Turning a Blind Eye to Homophobia

Officials in the government of the PEPFAR poster child, Ugandan President Yoweri Museveni, are cracking down on Ugandan LGBT activists, while the U.S. government stays quiet.

The Bush administration is fond of placing ideological restrictions on foreign organizations that receive U.S. money to do their work–especially when it comes to all things sexual and reproductive. Details such as whether our ideological purity tests undermine accepted public health practices are of little importance to an Administration that prefers to base U.S. foreign policy decisions on domestic culture wars. PEPFAR, Bush's much-touted 5-year, $15 billion global HIV/AIDS prevention, treatment, and care initiative, is a case in point. First, one-third of all PEPFAR prevention funds must be dedicated to "abstinence-only-until-marriage" programs–that is, programs that don't work. Second, so-called "conscience clauses" allow religious organizations receiving PEPFAR funding to refuse to provide information about condoms, even if the funds they receive are meant to be spent on comprehensive prevention strategies. And third, there's the prostitution provision, which requires all PEPFAR grantees to adopt a policy "explicitly opposing prostitution and sex trafficking," even if their organizations are run by or work closely with sex workers. All of these restrictions make it easy to understand why more than one potential partner in the fight against HIV/AIDS has politely declined U.S. support.

Then again, when organizations and individuals receiving U.S. funding violate people's human rights in ways that the Bush administration considers politically acceptable, their transgressions tend to get written off as cultural inevitabilities. Such is the case in Uganda, where Human Rights Watch recently revealed that officials in the government of President Yoweri Museveni (who, along with this wife, Janet, has long been a PEPFAR poster child) are currently cracking down on LGBT activists who have petitioned for their right to exist under the oh-so-controversial slogan, "Let Us Live in Peace." For the past few months, the tabloid press and the anti-gay, anti-condom Pastor Martin Ssempa (a former PEPFAR grantee who was invited to testify before the U.S. Congress as an HIV/AIDS expert in 2005) have been targeting LGBT people with impunity. Meanwhile, members of the media who have provided a platform for LGBT activists to defend themselves have been censored and fined by officials in the Museveni administration. The U.S. government's response? Oh, right, there hasn't been one.
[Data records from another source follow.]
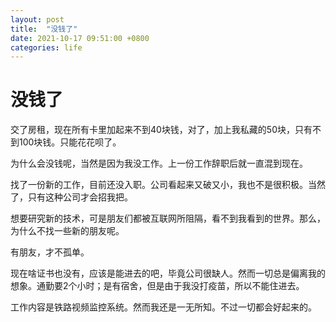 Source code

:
 ```yaml
---
layout: post
title:  "没钱了"
date: 2021-10-17 09:51:00 +0800
categories: life
---
```

# 没钱了

交了房租，现在所有卡里加起来不到40块钱，对了，加上我私藏的50块，只有不到100块钱。只能花花呗了。

为什么会没钱呢，当然是因为我没工作。上一份工作辞职后就一直混到现在。

找了一份新的工作，目前还没入职。公司看起来又破又小，我也不是很积极。当然了，只有这种公司才会招我把。

想要研究新的技术，可是朋友们都被互联网所阻隔，看不到我看到的世界。那么，为什么不找一些新的朋友呢。

有朋友，才不孤单。

现在啥证书也没有，应该是能进去的吧，毕竟公司很缺人。然而一切总是偏离我的想象。通勤要2个小时；是有宿舍，但是由于我没打疫苗，所以不能住进去。

工作内容是铁路视频监控系统。然而我还是一无所知。不过一切都会好起来的。
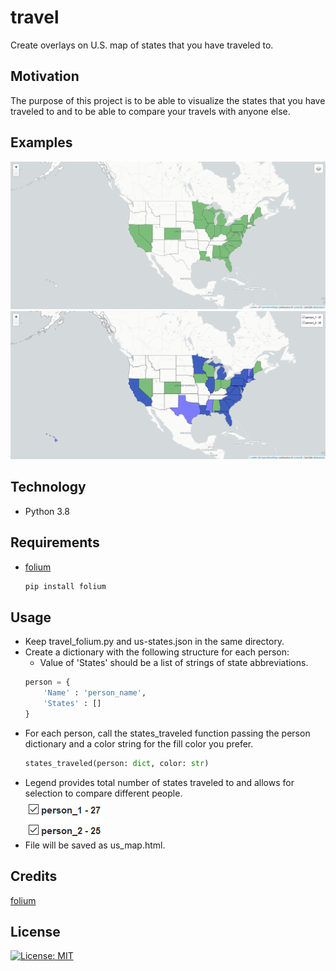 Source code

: # travel
Create overlays on U.S. map of states that you have traveled to.

## Motivation
The purpose of this project is to be able to visualize the states that you have traveled to and to be able to compare your travels with anyone else. 

## Examples
![text](https://github.com/dcribb19/travel/blob/master/examples/travel_1.png '1 Person')  
![text](https://github.com/dcribb19/travel/blob/master/examples/travel_2.png 'Comparing 2 People')  

## Technology
- Python 3.8

## Requirements
- [folium](https://python-visualization.github.io/folium/) 
    ```python
    pip install folium
    ```

## Usage
- Keep travel_folium.py and us-states.json in the same directory.
- Create a dictionary with the following structure for each person:
    - Value of 'States' should be a list of strings of state abbreviations.
    ```python
    person = {
        'Name' : 'person_name',
        'States' : []
    }
    ```
- For each person, call the states_traveled function passing the person dictionary and a color string for the fill color you prefer. 
    ```python
    states_traveled(person: dict, color: str)
    ```
- Legend provides total number of states traveled to and allows for selection to compare different people.  
    ![text](https://github.com/dcribb19/travel/blob/master/examples/legend.png 'Legend')
- File will be saved as us_map.html.

## Credits
[folium](https://python-visualization.github.io/folium/)

## License
[![License: MIT](https://img.shields.io/badge/License-MIT-yellow.svg)](https://opensource.org/licenses/MIT)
Of course, the Bush administration is more than happy to intervene when recipients of U.S. funding do things like mention condoms or fail to condemn sex workers in their efforts to prevent HIV, or work in a country that has a coercive population control policy, or tell women where they can get a safe and legal abortion. The Bush administration and its right-wing allies in Congress talk a big game about not trampling on the toes of so-called faith-based organizations whose moral squeamishness prevents them from being able to share accurate information about condoms, but what about the toes (and lives) of LGBT people in Uganda? Are they to be trampled on with the support of U.S. dollars?
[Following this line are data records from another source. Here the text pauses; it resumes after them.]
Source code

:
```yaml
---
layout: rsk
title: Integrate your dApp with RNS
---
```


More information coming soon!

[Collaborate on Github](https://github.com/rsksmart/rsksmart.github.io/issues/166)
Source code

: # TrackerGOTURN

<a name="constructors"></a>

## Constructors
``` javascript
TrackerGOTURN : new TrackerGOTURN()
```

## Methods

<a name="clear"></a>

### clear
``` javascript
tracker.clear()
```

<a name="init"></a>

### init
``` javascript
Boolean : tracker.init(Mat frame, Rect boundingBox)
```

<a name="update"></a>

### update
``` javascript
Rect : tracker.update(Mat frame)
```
Human Rights Watch has already documented the pernicious effects of U.S.-funded abstinence programs in Uganda (after all, if they don't work here, why on earth would we export them to a country with high HIV prevalence?). A deadly combination of misguided U.S. funding priorities and irresponsible national leadership have already turned Uganda from an HIV/AIDS success story into a perfect storm (infection rates have doubled in the past few years). PEPFAR has provided liberal funding to organizations and individuals who spread misinformation about condom effectiveness and instead focus exclusively on the benefits of abstinence and fidelity. This approach not only ignores reality, it also links HIV infection (and any sex outside heterosexual marriage, for that matter) with moral failure, which has a devastating impact on the one million Ugandans who are already living with HIV/AIDS.

Obviously, stigmatizing HIV-positive people and denying the existence of homosexuality are not just moral wrongs: they're substantial obstacles in the struggle against HIV/AIDS. Just like giving support to organizations that crusade against contraception (whether it's by funding them or just making major policy decisions based on their unsubstantiated claims) is an obstacle to reducing abortions, which the Global Gag Rule is allegedly supposed to be doing. But politically driven funding restrictions do more than just undermine the goals they purport to fulfill. They redirect money away from groups that base their programs on scientific evidence and sound public health practices, and toward those that base their programs on the political persuasions of the Bush administration. Last I checked, that was hardly a recipe for success.